··· Dataset records

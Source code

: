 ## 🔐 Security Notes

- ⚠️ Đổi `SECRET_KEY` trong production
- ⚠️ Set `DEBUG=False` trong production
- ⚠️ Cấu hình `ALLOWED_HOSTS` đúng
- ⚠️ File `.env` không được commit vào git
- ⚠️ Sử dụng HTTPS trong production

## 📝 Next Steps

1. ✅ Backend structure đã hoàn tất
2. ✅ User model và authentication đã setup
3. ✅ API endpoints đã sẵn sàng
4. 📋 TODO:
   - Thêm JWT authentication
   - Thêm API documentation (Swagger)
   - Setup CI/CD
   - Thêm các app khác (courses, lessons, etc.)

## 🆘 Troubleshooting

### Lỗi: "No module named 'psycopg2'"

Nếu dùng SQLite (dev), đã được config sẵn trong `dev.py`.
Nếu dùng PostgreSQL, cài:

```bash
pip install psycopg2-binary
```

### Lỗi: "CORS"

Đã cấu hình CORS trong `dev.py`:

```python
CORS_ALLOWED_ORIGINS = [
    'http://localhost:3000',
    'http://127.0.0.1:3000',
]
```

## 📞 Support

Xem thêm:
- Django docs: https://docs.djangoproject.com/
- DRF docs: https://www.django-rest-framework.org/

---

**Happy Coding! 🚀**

······

The listing above needs to be retyped. Reproduce every line exactly.

Written response:
Source code

: ## 🔐 Security Notes

- ⚠️ Đổi `SECRET_KEY` trong production
- ⚠️ Set `DEBUG=False` trong production
- ⚠️ Cấu hình `ALLOWED_HOSTS` đúng
- ⚠️ File `.env` không được commit vào git
- ⚠️ Sử dụng HTTPS trong production

## 📝 Next Steps

1. ✅ Backend structure đã hoàn tất
2. ✅ User model và authentication đã setup
3. ✅ API endpoints đã sẵn sàng
4. 📋 TODO:
   - Thêm JWT authentication
   - Thêm API documentation (Swagger)
   - Setup CI/CD
   - Thêm các app khác (courses, lessons, etc.)

## 🆘 Troubleshooting

### Lỗi: "No module named 'psycopg2'"

Nếu dùng SQLite (dev), đã được config sẵn trong `dev.py`.
Nếu dùng PostgreSQL, cài:

```bash
pip install psycopg2-binary
```

### Lỗi: "CORS"

Đã cấu hình CORS trong `dev.py`:

```python
CORS_ALLOWED_ORIGINS = [
    'http://localhost:3000',
    'http://127.0.0.1:3000',
]
```

## 📞 Support

Xem thêm:
- Django docs: https://docs.djangoproject.com/
- DRF docs: https://www.django-rest-framework.org/

---

**Happy Coding! 🚀**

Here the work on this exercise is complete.